Reputation: 2881
I am making a rails app and I am wondering whether it is possible to setup an asynchronous/callback architecture in the controller layer. I am trying to do the following:
When a HTTP request is made to /my_app/foo, I want to asynchronously dish out two jobs - a naive ranking job and a complicated ranking job both of which rank 1000 posts - to several worker machines. I want to setup a callback method in the controller for each job which is called when the respective job is finished. If the complicated job does not return within X milliseconds, I want to return the output from the naive job. Otherwise, I want to return the output from the complicated job.
It is important to note that I want these jobs to performed in parallel. What is the best way to implement such a system in Rails? I am using Apache Phusion Passenger as my rails server if that helps.
Thanks.
Upvotes: 0
Views: 2471
Reputation: 459
Try using rabbitmq where you can post a message on queue and expect the response in reply queue.

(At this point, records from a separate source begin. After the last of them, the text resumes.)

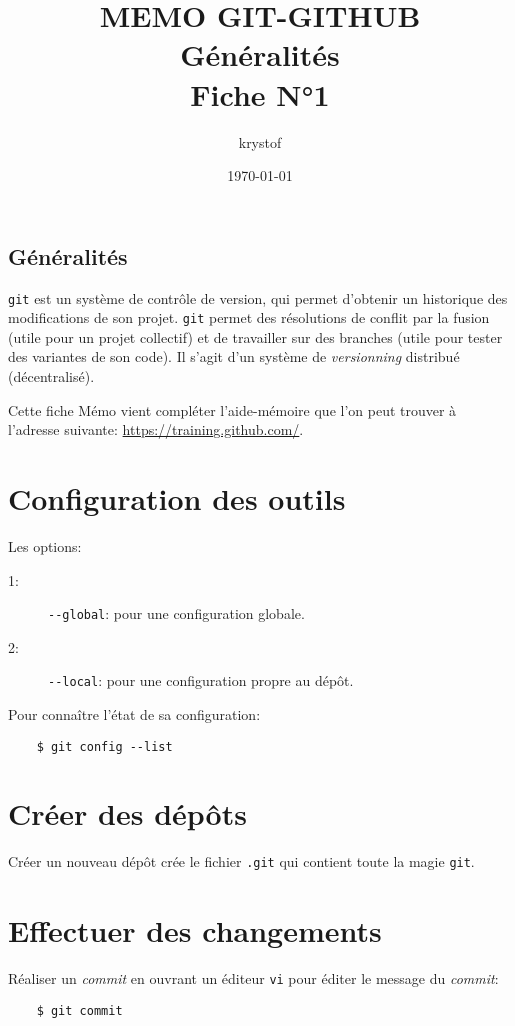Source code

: \documentclass[a4paper,11pt,french]{article}
\title{MEMO GIT-GITHUB \\
 Généralités \\
 Fiche N°1}
\author{krystof}
\date{\today}
\begin{document}
\maketitle
\begin{center}
	\section*{{\color{red}Généralités}}
\end{center}
\medskip

\verb|git| est un système de contrôle de version, qui permet d'obtenir un historique des modifications de son projet. \verb|git| permet des résolutions de conflit par la fusion (utile pour un projet collectif) et de travailler sur des branches (utile pour tester des variantes de son code). Il s'agit d'un système de \textit{versionning} distribué (décentralisé).
\medskip

Cette fiche \og Mémo \fg{} vient compléter l'aide-mémoire que l'on peut trouver à l'adresse suivante: \url{https://training.github.com/}.
\medskip

\section{Configuration des outils}
Les options:
\begin{description}
	\item[1: ] \verb|--global|: pour une configuration globale.
	\item[2: ] \verb|--local|: pour une configuration propre au dépôt.
\end{description}
\medskip

Pour connaître l'état de sa configuration:
\begin{verbatim}
    $ git config --list
\end{verbatim}
\medskip

\section{Créer des dépôts}
Créer un nouveau dépôt crée le fichier \verb|.git| qui contient toute la \og magie \fg{} \verb|git|.
\medskip

\section{Effectuer des changements}
Réaliser un \textit{commit} en ouvrant un éditeur \verb|vi| pour éditer le message du \textit{commit}:
\begin{verbatim}
    $ git commit
\end{verbatim}
\medskip
\end{document}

The queue consumer can be even implemented in Scala for fastness. amqp gem would suffice what I am saying. Rails controller with amqp binding would be even more nice if possible(I am exploring that option having endpoints with amqp binding instead of http). That would solve enough no of problems
Upvotes: 0
Reputation: 3997
Sounds like you should be using background jobs. In that case, when a request comes in, you would start / queue two jobs which would be picked up and processed by a worker, which acts independently of your Rails app.
Here a few links that could be of help:
https://www.ruby-toolbox.com/categories/Background_Jobs
http://railscasts.com/episodes/171-delayed-job
http://railscasts.com/episodes/243-beanstalkd-and-stalker
http://railscasts.com/episodes/271-resque
http://rubyrogues.com/queues-and-background-processing/
Upvotes: 2
Reputation: 4875
It's possible to issue several HTTP request asynchronously in Rails. However, it's impossible to make Rails event-driven.
In can send several HTTP request asynchronously with libraries such as Typhoeus. However, you might have concurrency issue if your timeout is too long.
Otherwise, you can try some event-driven web framework such as Cramp and Goliath. They are both based on EventMachine, so you can try em-http-request.